Mentor: Adam Lauring
Reviewers: D. Kirschner & J. Platt
Background: RNA-dependent RNA polymerase (RdRp) is an essential protein for RNA viruses. It is in charge of both genome replication and mRNA transcription, directly influencing replication rate, replication fidelity, and viral fitness. The structure of RdRp is highly reserved in most RNA viruses. It features the right-hand shape with the fingers, palm, and thumb subdomains. In influenza viruses, RdRp (PB1) binds to the other two proteins - PB2 and PA - to form the polymerase complex. The exquisite interactions between the subunits during replication and transcription impose extra constraints on the local structure of RdRp. Previous research has identified some mutations in the influenza RdRp that have a significant impact on viral fitness. However, it is largely unknown how mutations on other sites of RdRp contribute to viral fitness.
Methods: To identify the key mutations on influenza A virus RdRp for viral fitness, I will build up a variant library of influenza A viruses in which each virus has a distinct single amino acid substitution on RdRp. To create this variant virus library, I used deep mutational scanning, a novel large scale mutagenesis technology to introduce target mutations into PB1 segments.
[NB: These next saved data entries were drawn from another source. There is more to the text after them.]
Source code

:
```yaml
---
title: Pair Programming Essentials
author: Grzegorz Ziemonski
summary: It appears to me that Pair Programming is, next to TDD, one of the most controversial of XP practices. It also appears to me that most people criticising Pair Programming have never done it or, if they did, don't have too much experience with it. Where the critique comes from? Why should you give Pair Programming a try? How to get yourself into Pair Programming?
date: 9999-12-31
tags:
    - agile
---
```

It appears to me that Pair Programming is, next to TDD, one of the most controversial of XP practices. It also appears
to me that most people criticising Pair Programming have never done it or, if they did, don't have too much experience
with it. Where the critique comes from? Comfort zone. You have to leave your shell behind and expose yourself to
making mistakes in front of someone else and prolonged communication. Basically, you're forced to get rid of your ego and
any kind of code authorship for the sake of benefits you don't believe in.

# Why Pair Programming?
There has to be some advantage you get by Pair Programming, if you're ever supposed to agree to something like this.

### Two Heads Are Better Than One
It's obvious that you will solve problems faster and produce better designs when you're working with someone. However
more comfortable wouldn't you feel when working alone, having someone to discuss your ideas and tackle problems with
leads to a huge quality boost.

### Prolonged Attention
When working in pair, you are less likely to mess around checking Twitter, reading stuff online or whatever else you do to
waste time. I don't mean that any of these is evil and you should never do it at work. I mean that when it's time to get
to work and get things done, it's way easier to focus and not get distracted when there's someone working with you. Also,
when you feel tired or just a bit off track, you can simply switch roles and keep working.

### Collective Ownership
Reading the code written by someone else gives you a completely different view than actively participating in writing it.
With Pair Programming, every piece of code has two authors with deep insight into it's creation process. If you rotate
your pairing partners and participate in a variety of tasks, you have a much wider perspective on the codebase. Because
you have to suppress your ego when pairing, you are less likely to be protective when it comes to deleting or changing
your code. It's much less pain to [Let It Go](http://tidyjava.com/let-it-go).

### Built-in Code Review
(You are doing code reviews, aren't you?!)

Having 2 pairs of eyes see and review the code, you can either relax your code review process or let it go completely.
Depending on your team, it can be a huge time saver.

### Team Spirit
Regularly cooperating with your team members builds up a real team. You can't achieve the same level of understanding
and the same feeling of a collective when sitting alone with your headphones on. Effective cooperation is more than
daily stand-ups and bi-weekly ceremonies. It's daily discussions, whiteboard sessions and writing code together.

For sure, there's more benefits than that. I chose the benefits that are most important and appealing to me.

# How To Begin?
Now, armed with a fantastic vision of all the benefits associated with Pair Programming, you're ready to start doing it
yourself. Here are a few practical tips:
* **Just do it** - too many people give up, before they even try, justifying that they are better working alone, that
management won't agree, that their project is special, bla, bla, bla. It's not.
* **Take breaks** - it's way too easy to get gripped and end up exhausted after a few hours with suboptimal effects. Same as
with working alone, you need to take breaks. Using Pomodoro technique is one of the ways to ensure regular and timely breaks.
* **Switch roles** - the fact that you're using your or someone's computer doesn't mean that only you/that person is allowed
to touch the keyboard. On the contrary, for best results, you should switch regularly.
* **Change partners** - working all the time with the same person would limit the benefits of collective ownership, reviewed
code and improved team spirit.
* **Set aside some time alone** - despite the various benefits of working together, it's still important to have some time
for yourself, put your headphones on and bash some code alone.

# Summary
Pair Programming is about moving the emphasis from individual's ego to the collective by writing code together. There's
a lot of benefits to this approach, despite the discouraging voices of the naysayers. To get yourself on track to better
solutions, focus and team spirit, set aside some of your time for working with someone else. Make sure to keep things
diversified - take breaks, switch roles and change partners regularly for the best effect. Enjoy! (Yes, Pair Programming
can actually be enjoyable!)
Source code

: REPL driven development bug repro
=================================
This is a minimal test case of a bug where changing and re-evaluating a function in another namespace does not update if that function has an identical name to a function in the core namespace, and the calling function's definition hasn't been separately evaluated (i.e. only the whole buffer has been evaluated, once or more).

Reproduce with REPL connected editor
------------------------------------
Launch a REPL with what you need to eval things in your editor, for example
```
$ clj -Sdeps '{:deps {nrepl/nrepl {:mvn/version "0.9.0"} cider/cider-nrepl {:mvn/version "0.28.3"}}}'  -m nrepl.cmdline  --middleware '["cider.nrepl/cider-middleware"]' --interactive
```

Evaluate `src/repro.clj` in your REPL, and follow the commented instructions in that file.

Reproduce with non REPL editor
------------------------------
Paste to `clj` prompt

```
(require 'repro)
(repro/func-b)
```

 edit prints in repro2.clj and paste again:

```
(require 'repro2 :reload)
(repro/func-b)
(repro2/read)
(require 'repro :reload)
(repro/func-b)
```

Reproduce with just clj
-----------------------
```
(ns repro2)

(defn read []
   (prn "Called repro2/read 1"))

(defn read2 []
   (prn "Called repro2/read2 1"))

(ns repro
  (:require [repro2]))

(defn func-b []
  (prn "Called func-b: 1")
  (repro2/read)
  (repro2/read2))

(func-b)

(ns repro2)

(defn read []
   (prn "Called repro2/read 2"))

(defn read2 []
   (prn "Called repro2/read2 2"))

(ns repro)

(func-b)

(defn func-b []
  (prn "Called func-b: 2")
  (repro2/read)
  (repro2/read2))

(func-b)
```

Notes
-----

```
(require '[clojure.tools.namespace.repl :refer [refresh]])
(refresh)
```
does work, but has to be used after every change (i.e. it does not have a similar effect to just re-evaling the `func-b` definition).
I then integrated the variant segments into plasmids and transfected the plasmids with the aid of the “helper virus”. After getting the variant library of viruses, I let the variants compete against each other through four passages. I will collect the samples before and after each passage and use barcoded-subamplicon sequencing to measure the frequency change of every variant genome over time. The variants with higher fitness are expected to increase in frequency during the competition, while the genome frequencies of the variants with lower fitness are expected to decrease.
Results: By the time of the presentation, I created a mini-library for viruses containing 96 codon variants. I have completed two passages of competition and used MinION, a less precise but much faster sequencing method to obtain a general idea of transfection efficiency and codon diversity in the library. According to the sequencing results, all targeted mutations were recovered in the plasmid library, and the virus library before passage adopted a similar codon frequency pattern as the plasmid library. However, different codon variants were recovered at different levels. Some variants were much more abundant than the others in the plasmid library.
Conclusions: Taken together, these results indicate that the methods I used are promising in generating an influenza A virus PB1 variant library with a high codon diversity. But more benchmarking is required for optimal coverage.